- WORK TO COMPLETE: Take the data below. Output it exactly from its first line through the line containing "alter the structure of the database.".

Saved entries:
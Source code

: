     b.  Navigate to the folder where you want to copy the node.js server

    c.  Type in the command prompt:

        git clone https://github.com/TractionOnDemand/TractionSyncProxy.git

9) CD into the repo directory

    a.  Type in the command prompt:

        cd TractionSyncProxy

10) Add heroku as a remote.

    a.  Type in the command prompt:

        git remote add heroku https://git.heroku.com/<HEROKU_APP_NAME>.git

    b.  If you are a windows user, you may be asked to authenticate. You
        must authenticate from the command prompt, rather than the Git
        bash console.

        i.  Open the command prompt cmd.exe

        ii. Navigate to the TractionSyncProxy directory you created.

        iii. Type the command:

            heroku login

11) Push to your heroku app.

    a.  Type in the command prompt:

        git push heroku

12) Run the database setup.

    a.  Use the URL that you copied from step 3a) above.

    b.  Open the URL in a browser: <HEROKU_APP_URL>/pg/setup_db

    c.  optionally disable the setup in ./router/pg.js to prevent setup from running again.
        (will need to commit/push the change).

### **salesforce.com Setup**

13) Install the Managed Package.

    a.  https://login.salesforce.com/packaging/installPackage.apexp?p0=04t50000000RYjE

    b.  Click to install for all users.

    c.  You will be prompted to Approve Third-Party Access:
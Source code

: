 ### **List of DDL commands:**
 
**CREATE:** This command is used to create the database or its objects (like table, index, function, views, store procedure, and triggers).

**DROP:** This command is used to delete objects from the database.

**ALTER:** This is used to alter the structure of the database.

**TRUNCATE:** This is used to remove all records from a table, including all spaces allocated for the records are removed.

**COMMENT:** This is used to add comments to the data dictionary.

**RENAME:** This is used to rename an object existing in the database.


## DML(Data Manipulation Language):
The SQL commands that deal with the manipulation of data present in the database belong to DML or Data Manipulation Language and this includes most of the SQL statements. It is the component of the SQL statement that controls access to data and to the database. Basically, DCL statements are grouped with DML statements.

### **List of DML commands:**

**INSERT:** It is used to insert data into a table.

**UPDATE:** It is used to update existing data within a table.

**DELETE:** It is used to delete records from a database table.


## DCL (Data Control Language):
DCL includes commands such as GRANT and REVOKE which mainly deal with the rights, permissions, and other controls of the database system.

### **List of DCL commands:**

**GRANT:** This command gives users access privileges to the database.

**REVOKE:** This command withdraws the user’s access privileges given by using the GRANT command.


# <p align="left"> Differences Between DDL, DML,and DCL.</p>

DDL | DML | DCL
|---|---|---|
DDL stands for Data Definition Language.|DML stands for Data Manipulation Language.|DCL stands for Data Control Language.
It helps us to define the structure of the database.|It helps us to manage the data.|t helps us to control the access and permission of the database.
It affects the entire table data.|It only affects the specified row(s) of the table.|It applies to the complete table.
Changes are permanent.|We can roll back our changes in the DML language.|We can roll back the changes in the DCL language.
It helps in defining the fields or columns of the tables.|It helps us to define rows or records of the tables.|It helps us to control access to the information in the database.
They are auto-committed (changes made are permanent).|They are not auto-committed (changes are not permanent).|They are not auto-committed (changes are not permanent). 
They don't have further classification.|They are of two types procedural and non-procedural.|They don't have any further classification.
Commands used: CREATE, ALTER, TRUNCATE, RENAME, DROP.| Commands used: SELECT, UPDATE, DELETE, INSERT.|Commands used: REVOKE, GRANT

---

- EXERCISE ANSWER:
Source code

:     b.  Navigate to the folder where you want to copy the node.js server

    c.  Type in the command prompt:

        git clone https://github.com/TractionOnDemand/TractionSyncProxy.git

9) CD into the repo directory

    a.  Type in the command prompt:

        cd TractionSyncProxy

10) Add heroku as a remote.

    a.  Type in the command prompt:

        git remote add heroku https://git.heroku.com/<HEROKU_APP_NAME>.git

    b.  If you are a windows user, you may be asked to authenticate. You
        must authenticate from the command prompt, rather than the Git
        bash console.

        i.  Open the command prompt cmd.exe

        ii. Navigate to the TractionSyncProxy directory you created.

        iii. Type the command:

            heroku login

11) Push to your heroku app.

    a.  Type in the command prompt:

        git push heroku

12) Run the database setup.

    a.  Use the URL that you copied from step 3a) above.

    b.  Open the URL in a browser: <HEROKU_APP_URL>/pg/setup_db

    c.  optionally disable the setup in ./router/pg.js to prevent setup from running again.
        (will need to commit/push the change).

### **salesforce.com Setup**

13) Install the Managed Package.

    a.  https://login.salesforce.com/packaging/installPackage.apexp?p0=04t50000000RYjE

    b.  Click to install for all users.

    c.  You will be prompted to Approve Third-Party Access:
Source code

: ### **List of DDL commands:**
 
**CREATE:** This command is used to create the database or its objects (like table, index, function, views, store procedure, and triggers).

**DROP:** This command is used to delete objects from the database.

**ALTER:** This is used to alter the structure of the database.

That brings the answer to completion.